Relationship is very important to me but I have bad judgement decisions when it comes to relationship. Love becomes my addiction. I settle for less than what I deserve, Not good, I know. It is a bad behavior and I am trying hard as I still am working on it. Being too emotionally attached is my weakness. I hate it. That’s basically the only reason why I scare people away. That’s the reason why a guy suddenly just disappear and always leave me wondering what the hell happened. Being a love addict, I tend to strongly attract emotionally unavailable guy. I give so much love, attention, trust, so much passion and all. Sounds pathetic and sucks the hell out of me. It becomes a vicious cycle that needs to be stopped! I maybe always allowing someone to abuse my weakness and vulnerability.

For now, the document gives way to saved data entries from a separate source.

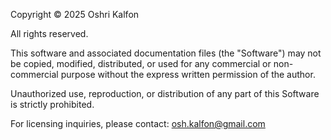 Copyright © 2025 Oshri Kalfon

All rights reserved.

This software and associated documentation files (the "Software") may not be copied, modified, distributed, or used for any commercial or non-commercial purpose without the express written permission of the author.

Unauthorized use, reproduction, or distribution of any part of this Software is strictly prohibited.

For licensing inquiries, please contact: osh.kalfon@gmail.com
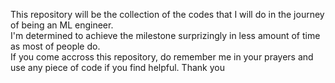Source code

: This repository will be the collection of the codes that I will do in the journey of being an ML engineer. <br>I'm determined to achieve the milestone surprizingly in less amount of time as most of people do. <br>If you come accross this repository, do remember me in your prayers and use any piece of code if you find helpful. Thank you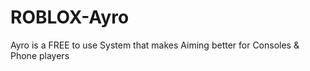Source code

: # ROBLOX-Ayro
Ayro is a FREE to use System that makes Aiming better for Consoles &amp; Phone players
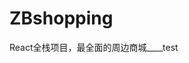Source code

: <!--
 * @Descripttion: 
 * @version: 
 * @Author: jvr
 * @Date: 2019-10-28 13:22:38
 * @LastEditors: jvr
 * @LastEditTime: 2019-10-28 13:25:22
 -->
# ZBshopping
React全栈项目，最全面的周边商城____test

The childhood hidden trauma in me was triggered. There is no “right” or “wrong” way to think, feel, or respond to trauma, so I don’t judge my own reactions or those of other people. It seems NORMAL reactions to ABNORMAL events. Yet, I still feel the need of fixing something within me…The balance of feeling love and giving love. I should give up my love addiction 🙂

EMOTIONAL STATUS:  feeling traumatized and strong will of fix…I am doing something about it. Feelings typically last from a few days to a few months and I feel I am almost getting over it, gradually fading as I process the trauma until I hardly notice it is totally gone. Yet even when I’m feeling better, I may be troubled from time to time as long as I live by painful memories or emotions—especially in response to triggers cannot be 100% perfectly avoided. What matters is to remind myself how I get over it, do it something for me to bounce back. I so much appreciate sometimes my strong sense of self motivation during this kind of situation. It helps me easily cope up with a smile.

What's your word on this?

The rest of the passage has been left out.